Tim Goshert (02:13): You should have failure finding tasks, and you should have a redesign and maybe modification work that are being identified by the strategy work. And what I also include would be the corrective work from that proactive work you’re being done by your CBM tasks and your PM tasks. You know, what follow-up work is coming from those work processes that you have set up in your strategy development. And then the final one would be in work identification. It’s when these are the ones you want try to limit, it’s when the equipment is telling you when it needs to be worked on by failing or having a significant defect that you can hear typically with your human senses. Any comments, Doug, regarding these processes of work identification before we…
Doug Plucknette (03:19): Yeah, and I think the only thing that companies stumble on with us sometimes Tim is, you know, who’s responsible for that, right? And in most cases, you know, as you said, this work, the large percentage of this should come out of your strategy development, right, through whether you use RCM or failure modes library, or whatever you did [inaudible: 00:03:41]. So that [inaudible: 00:03:43] already be there and it should be coming up on a regular basis. Right?
Tim Goshert (03:48): Yeah, a large percentage. What I like to do is get to like 75 to 80% of the work being proactive. And that should be coming from the strategies that you develop, because if it isn’t, if you don’t get a large percentage of your work coming from those strategies, then you got to say, well, what’s wrong with my strategies that I’m not getting the work, and you know, why did I go through all that fundamentals work ahead of time if you’re not getting the right work identified upfront?
Doug Plucknette (04:22): And then your proactive corrective work comes from doing those tasks, right? So it’s getting the right people to put those tasks in, places fall down where they have word of mouth process with this, where the PDM tech says, hey, I just went and did this, and this is what I found. Could you write a work order for it? It needs to be taken care of. In reality, it should be the person that detects that, that writes it. Other than that, I mean, this process is relatively simple, especially if you’ve done the work correctly upfront.
Tim Goshert (04:56): Absolutely. So, it’s critical. I mean, it’s critical that you get the work identified using the right processes. And, like I said, most of them should come from the strategies developed. The second process that we want to talk about is work planning, and planning is distinctly different from work scheduling. In the marketplace today you hear the word planning and scheduling married together as one process. Well, actually, it’s really not. Work planning is a separate process. And the way I like to explain it to people and have done for years is that it’s really the mental creation of the work. A book that I read years ago, and best-selling author, Stephen Covey, in Seven Habits of Highly Effective People, he, you know, he talks about the concept of life being created twice. There’s always a mental creation that precedes any physical creation.
Tim Goshert (06:04): And that’s really what work planning is. It’s the mental creation of the work. It’s the, you know, what are we doing? Where are we doing it, what piece of equipment, how are we going to do it? The needed steps and all the information that you need to complete the work in an efficient, safe manner. So planning is really all that and has to be done ahead of time. It’s not done the day of, it’s typically done days and weeks ahead, because most of the time, not all, but you need parts and equipment to be able to complete the work and you need more than one day of time typically to get those things.

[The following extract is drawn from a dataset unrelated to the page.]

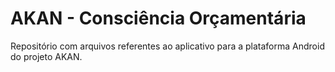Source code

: AKAN - Consciência Orçamentária
=======

Repositório com arquivos referentes ao aplicativo para a plataforma Android do projeto AKAN.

Doug Plucknette (06:50): And I guess [inaudible: 00:06:52], you know, you’ve talked about these being two separate processes. They should be two separate job functions. Oftentimes you’ll see companies say, well, this is Fred, he’s our scheduler planner. Most times that doesn’t work out. And I shouldn’t even say most, it rarely works out when companies try to do it that way, because you’ve got a person that’s planning and they just become overwhelmed with jobs falling out of the schedule, jobs not being ready. The planner’s job is, as you say, that mental creation and then the physical piece of that, making sure the parts are there, making sure any special tools that are needed are there. And then they hit that button and say, okay, the job is ready to go. Their job is done, right.? It goes over to the scheduler and that way your planner can plan efficiently and accurately. And that’s really a huge step for a lot of companies system, make that recognition. I’m glad you pointed that out.
Chris Pepin (07:58): Well, Doug, [inaudible: 00:07:57] several sins being committed in terms of other work getting handed to planners or schedulers. I mean, what can you cover there in terms of, kind of how the jobs being used in the wrong way and how tasks are being handed out in a really ineffective manner to these folks?
Tim Goshert (08:16): Well, Chris, you’re right. In my travels in the last 20 years, the biggest sin in work execution is have the planning role do everything, because they, they dump everything on it. So, the first definition is the planner is the mental creation. He should do no, he or she should do nothing that is physical. Therefore, you know, planners get stuck expediting parts, they get stuck finding parts. They get interrupted on a daily basis for the emergency of the day, you know, to get information and parts because of the emergency of the day. All that is our major sins. And when the planner is doing that type of work, they’re not planning future proactive work. So it is critical that you isolate the planning process from the day to day whirlwind of activity that can happen in a facility.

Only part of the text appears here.